- [BRIEF] Retype the tail of the data exactly, starting at the line containing "图2-13 IN事务的处理机制" and stopping at the last line.

- [STORED DATA]
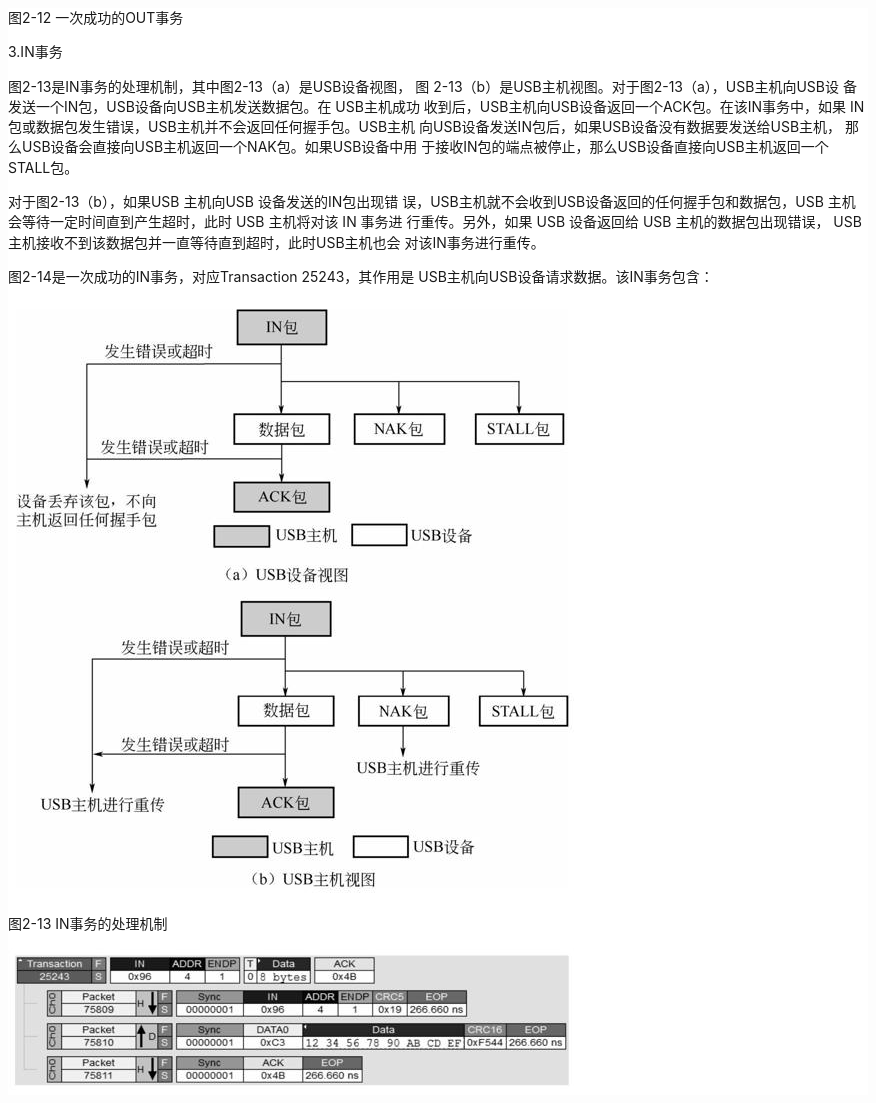  图2-12 一次成功的OUT事务

 3.IN事务

 图2-13是IN事务的处理机制，其中图2-13（a）是USB设备视图， 图 2-13（b）是USB主机视图。对于图2-13（a），USB主机向USB设 备发送一个IN包，USB设备向USB主机发送数据包。在 USB主机成功 收到后，USB主机向USB设备返回一个ACK包。在该IN事务中，如果 IN包或数据包发生错误，USB主机并不会返回任何握手包。USB主机 向USB设备发送IN包后，如果USB设备没有数据要发送给USB主机， 那么USB设备会直接向USB主机返回一个NAK包。如果USB设备中用 于接收IN包的端点被停止，那么USB设备直接向USB主机返回一个 STALL包。

 对于图2-13（b），如果USB 主机向USB 设备发送的IN包出现错 误，USB主机就不会收到USB设备返回的任何握手包和数据包，USB 主机会等待一定时间直到产生超时，此时 USB 主机将对该 IN 事务进 行重传。另外，如果 USB 设备返回给 USB 主机的数据包出现错误， USB 主机接收不到该数据包并一直等待直到超时，此时USB主机也会 对该IN事务进行重传。

 图2-14是一次成功的IN事务，对应Transaction 25243，其作用是 USB主机向USB设备请求数据。该IN事务包含：

![image-20230629015222992](pic/image-20230629015222992.png)

 图2-13 IN事务的处理机制

![image-20230629015230983](pic/image-20230629015230983.png)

- [TASK RESPONSE]
 图2-13 IN事务的处理机制

![image-20230629015230983](pic/image-20230629015230983.png)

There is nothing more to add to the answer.